Of the few complaints that you tend to hear from those using Kindles/Nooks/Kobos and similar eInk-based reading devices, the primary ones have to do with the speed of navigating while inside of a book. Getting around to different materials isn’t so much the problem for some. Its when they want to get around inside of the materials that there’s a challenge, and sometimes a disappointment.
Over at This Lamp, a commentary on the user interface (UI) refinements made with OSNOVA have been published. This gets me excited because of my personal history with mobile Bible interfaces (Palm Bible+ and Katana specifically) and the amount of work that needs to go into making just getting around as efficient and productive as possible.
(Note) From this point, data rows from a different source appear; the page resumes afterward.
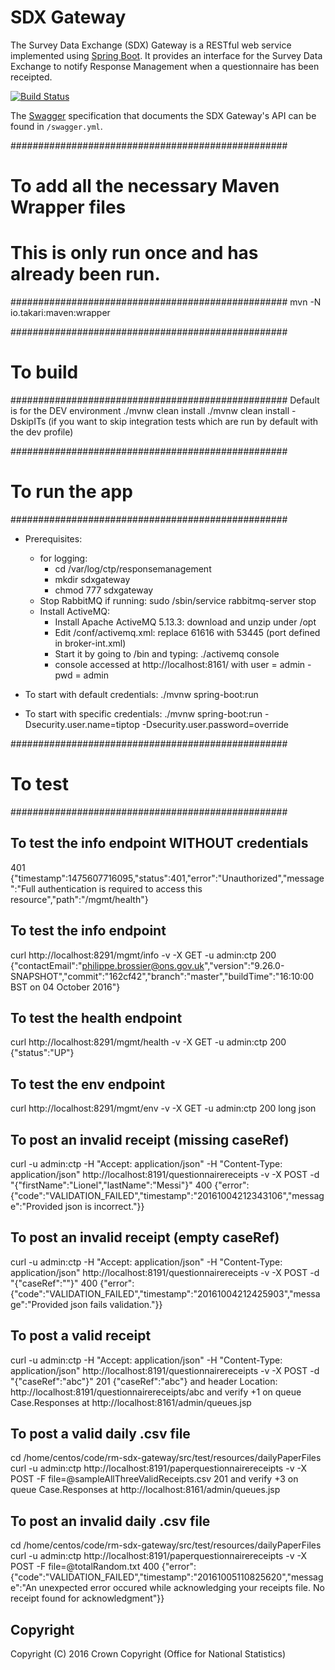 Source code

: # SDX Gateway
The Survey Data Exchange (SDX) Gateway is a RESTful web service implemented using [Spring Boot](http://projects.spring.io/spring-boot/). It provides an interface for the Survey Data Exchange to notify Response Management when a questionnaire has been receipted.

[![Build Status](https://travis-ci.org/ONSdigital/rm-sdx-gateway.svg?branch=master)](https://travis-ci.org/ONSdigital/rm-sdx-gateway)

The [Swagger](http://swagger.io/) specification that documents the SDX Gateway's API can be found in `/swagger.yml`.


##################################################
# To add all the necessary Maven Wrapper files
#
# This is only run once and has already been run.
##################################################
mvn -N io.takari:maven:wrapper


##################################################
# To build
##################################################
Default is for the DEV environment
./mvnw clean install
./mvnw clean install -DskipITs (if you want to skip integration tests which are run by default with the dev profile)


##################################################
# To run the app
##################################################
- Prerequisites:
    - for logging:
        - cd /var/log/ctp/responsemanagement
        - mkdir sdxgateway
        - chmod 777 sdxgateway
    - Stop RabbitMQ if running: sudo /sbin/service rabbitmq-server stop
    - Install ActiveMQ:
        - Install Apache ActiveMQ 5.13.3: download and unzip under /opt
        - Edit /conf/activemq.xml: replace 61616 with 53445 (port defined in broker-int.xml)
        - Start it by going to /bin and typing: ./activemq console
        - console accessed at http://localhost:8161/ with user = admin - pwd = admin

- To start with default credentials:
    ./mvnw spring-boot:run

- To start with specific credentials:
    ./mvnw spring-boot:run -Dsecurity.user.name=tiptop -Dsecurity.user.password=override


##################################################
# To test
##################################################
## To test the info endpoint WITHOUT credentials
401 {"timestamp":1475607716095,"status":401,"error":"Unauthorized","message":"Full authentication is required to access this resource","path":"/mgmt/health"}


## To test the info endpoint
curl http://localhost:8291/mgmt/info -v -X GET -u admin:ctp
200 {"contactEmail":"philippe.brossier@ons.gov.uk","version":"9.26.0-SNAPSHOT","commit":"162cf42","branch":"master","buildTime":"16:10:00 BST on 04 October 2016"}


## To test the health endpoint
curl http://localhost:8291/mgmt/health -v -X GET -u admin:ctp
200 {"status":"UP"}


## To test the env endpoint
curl http://localhost:8291/mgmt/env -v -X GET -u admin:ctp
200 long json


## To post an invalid receipt (missing caseRef)
curl -u admin:ctp -H "Accept: application/json" -H "Content-Type: application/json" http://localhost:8191/questionnairereceipts -v -X POST -d "{\"firstName\":\"Lionel\",\"lastName\":\"Messi\"}"
400 {"error":{"code":"VALIDATION_FAILED","timestamp":"20161004212343106","message":"Provided json is incorrect."}}


## To post an invalid receipt (empty caseRef)
curl -u admin:ctp -H "Accept: application/json" -H "Content-Type: application/json" http://localhost:8191/questionnairereceipts -v -X POST -d "{\"caseRef\":\"\"}"
400 {"error":{"code":"VALIDATION_FAILED","timestamp":"20161004212425903","message":"Provided json fails validation."}}


## To post a valid receipt
curl -u admin:ctp -H "Accept: application/json" -H "Content-Type: application/json" http://localhost:8191/questionnairereceipts -v -X POST -d "{\"caseRef\":\"abc\"}"
201 {"caseRef":"abc"} and header Location: http://localhost:8191/questionnairereceipts/abc and verify +1 on queue Case.Responses at http://localhost:8161/admin/queues.jsp


## To post a valid daily .csv file
cd /home/centos/code/rm-sdx-gateway/src/test/resources/dailyPaperFiles
curl -u admin:ctp http://localhost:8191/paperquestionnairereceipts -v -X POST -F file=@sampleAllThreeValidReceipts.csv
201 and verify +3 on queue Case.Responses at http://localhost:8161/admin/queues.jsp


## To post an invalid daily .csv file
cd /home/centos/code/rm-sdx-gateway/src/test/resources/dailyPaperFiles
curl -u admin:ctp http://localhost:8191/paperquestionnairereceipts -v -X POST -F file=@totalRandom.txt
400 {"error":{"code":"VALIDATION_FAILED","timestamp":"20161005110825620","message":"An unexpected error occured while acknowledging your receipts file. No receipt found for acknowledgment"}}


## Copyright
Copyright (C) 2016 Crown Copyright (Office for National Statistics)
Here’s a snippet of This Lamp’s observations:
…So, if a Kindle user wants to go directly to a verse, in many non-OSNOVA Kindle Bibles, he or she would have to go to the menu on the Kindle, then table of contents, then scroll through the pages until the book of the Bible sought after appears. Some ebook Bibles have chapter numbers listed, but I’ve seen other Bibles in which the Contents merely takes one to the first chapter in the selected book. With OSNOVA’s DVJ, a specific verse can be accessed directly by typing in an abbreviated form that works with the Kindle. So, if I want to go to Romans 1:17, I’d type ro 1 17 and the Kindle immediately jumps to that location in the Bible…
Read the rest of This Lamp’s experiences with OSNOVA. Also, check out the OSNOVA website for optimized documents for Kindle, Nook, Kobo, and other eInk devices. There are also several tutorial videos on this interface at the OSNOVA blog.
The Efficient Interface Is the One That’s Transforms Lives
One of the best selling features for a Bible/reading application is the efficiency of the user interface. In talking with friends about my iPad during Thanksgiving meals, one of the comments against the iPad was that people couldn’t see how a device like a tablet would be conductive to annotation behaviors such as writing on margins, highlighting, proofreading, and cut-pasting-mashing up more than just lines of text. In that conversation, I demonstrated the abilities of Good Reader (an iPad document reader with many of those features). Upon using it for themselves, the viability of eReaders and tablets became more relevant.
Hence the challenge for user interface (UI) and user experience (UX) folks:design into content pleasurable experiences which take advantage of the technology, not simply repeat the behaviors of less capable media.